**What is required**
Restate the lines of the material below word for word, from the first through the one containing "The StackRox Kubernetes Security Platform Helm", and include nothing else; pictures stay out.

**Data for this exercise**
--
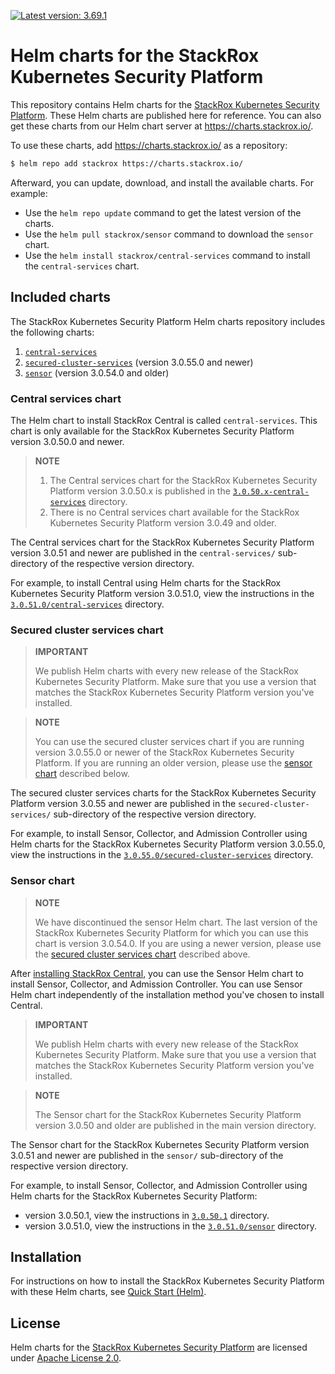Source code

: [![Latest version: 3.69.1](https://img.shields.io/badge/Latest%20version-3.69.1-green.svg)][Latest version]

# Helm charts for the StackRox Kubernetes Security Platform

This repository contains Helm charts for the [StackRox Kubernetes Security
Platform](https://www.stackrox.com/platform/). These Helm charts are published here for reference.
You can also get these charts from our Helm chart server at https://charts.stackrox.io/.

To use these charts, add https://charts.stackrox.io/ as a repository:
```bash
$ helm repo add stackrox https://charts.stackrox.io/
```

Afterward, you can update, download, and install the available charts. For example:

- Use the `helm repo update` command to get the latest version of the charts.
- Use the `helm pull stackrox/sensor` command to download the `sensor` chart.
- Use the `helm install stackrox/central-services` command to install the `central-services` chart.

## Included charts

The StackRox Kubernetes Security Platform Helm charts repository includes the following charts:

1. [`central-services`](#central-services-chart)
1. [`secured-cluster-services`](#secured-cluster-services-chart) (version 3.0.55.0 and newer)
1. [`sensor`](#sensor-chart) (version 3.0.54.0 and older)

### Central services chart

The Helm chart to install StackRox Central is called `central-services`. This chart is only
available for the StackRox Kubernetes Security Platform version 3.0.50.0 and newer.

> **NOTE**
>
> 1. The Central services chart for the StackRox Kubernetes Security Platform version 3.0.50.x is
>    published in the [`3.0.50.x-central-services`](./3.0.50.0-central-services) directory.
> 1. There is no Central services chart available for the StackRox Kubernetes Security Platform
>    version 3.0.49 and older.

The Central services chart for the StackRox Kubernetes Security Platform version 3.0.51 and newer
are published in the `central-services/` sub-directory of the respective version directory.

For example, to install Central using Helm charts for the StackRox Kubernetes Security Platform
version 3.0.51.0, view the instructions in the
[`3.0.51.0/central-services`](./3.0.51.0/central-services/) directory.

### Secured cluster services chart

> **IMPORTANT**
>
> We publish Helm charts with every new release of the StackRox Kubernetes Security Platform. Make
> sure that you use a version that matches the StackRox Kubernetes Security Platform version you've
> installed.

> **NOTE**
>
> You can use the secured cluster services chart if you are running version 3.0.55.0 or newer
> of the StackRox Kubernetes Security Platform. If you are running an older version, please use
> the [sensor chart](#sensor-chart) described below.

The secured cluster services charts for the StackRox Kubernetes Security Platform version 3.0.55 and
newer are published in the `secured-cluster-services/` sub-directory of the respective version
directory.

For example, to install  Sensor, Collector, and Admission Controller using Helm charts for the
StackRox Kubernetes Security Platform version 3.0.55.0, view the instructions in the
[`3.0.55.0/secured-cluster-services`](./3.0.55.0/secured-cluster-services) directory.

### Sensor chart

> **NOTE**
>
> We have discontinued the sensor Helm chart. The last version of the StackRox Kubernetes Security
> Platform for which you can use this chart is version 3.0.54.0. If you are using a newer version,
> please use the [secured cluster services chart](#secured-cluster-services-chart) described above.

After [installing StackRox
Central](https://install.stackrox.com/docs/get-started/quick-start-helm/), you can use the Sensor
Helm chart to install Sensor, Collector, and Admission Controller. You can use Sensor Helm chart
independently of the installation method you've chosen to install Central.

> **IMPORTANT**
>
> We publish Helm charts with every new release of the StackRox Kubernetes Security Platform. Make
> sure that you use a version that matches the StackRox Kubernetes Security Platform version you've
> installed.

> **NOTE**
>
> The Sensor chart for the StackRox Kubernetes Security Platform version 3.0.50 and older are
> published in the main version directory.

The Sensor chart for the StackRox Kubernetes Security Platform version 3.0.51 and newer are
published in the `sensor/` sub-directory of the respective version directory.

For example, to install  Sensor, Collector, and Admission Controller using Helm charts for the
StackRox Kubernetes Security Platform:
- version 3.0.50.1, view the instructions in [`3.0.50.1`](./3.0.50.1) directory.
- version 3.0.51.0, view the instructions in the [`3.0.51.0/sensor`](./3.0.51.0/sensor) directory.

## Installation

For instructions on how to install the StackRox Kubernetes Security Platform with these Helm charts,
see [Quick Start (Helm)](https://install.stackrox.com/docs/get-started/quick-start-helm/).

## License

Helm charts for the [StackRox Kubernetes Security Platform](https://www.stackrox.com/platform/) are
licensed under [Apache License 2.0](./LICENSE).


[Latest version]: ./3.69.1/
--
**Written reply**
Source code

: [![Latest version: 3.69.1](https://img.shields.io/badge/Latest%20version-3.69.1-green.svg)][Latest version]

# Helm charts for the StackRox Kubernetes Security Platform

This repository contains Helm charts for the [StackRox Kubernetes Security
Platform](https://www.stackrox.com/platform/). These Helm charts are published here for reference.
You can also get these charts from our Helm chart server at https://charts.stackrox.io/.

To use these charts, add https://charts.stackrox.io/ as a repository:
```bash
$ helm repo add stackrox https://charts.stackrox.io/
```

Afterward, you can update, download, and install the available charts. For example:

- Use the `helm repo update` command to get the latest version of the charts.
- Use the `helm pull stackrox/sensor` command to download the `sensor` chart.
- Use the `helm install stackrox/central-services` command to install the `central-services` chart.

## Included charts

The StackRox Kubernetes Security Platform Helm charts repository includes the following charts:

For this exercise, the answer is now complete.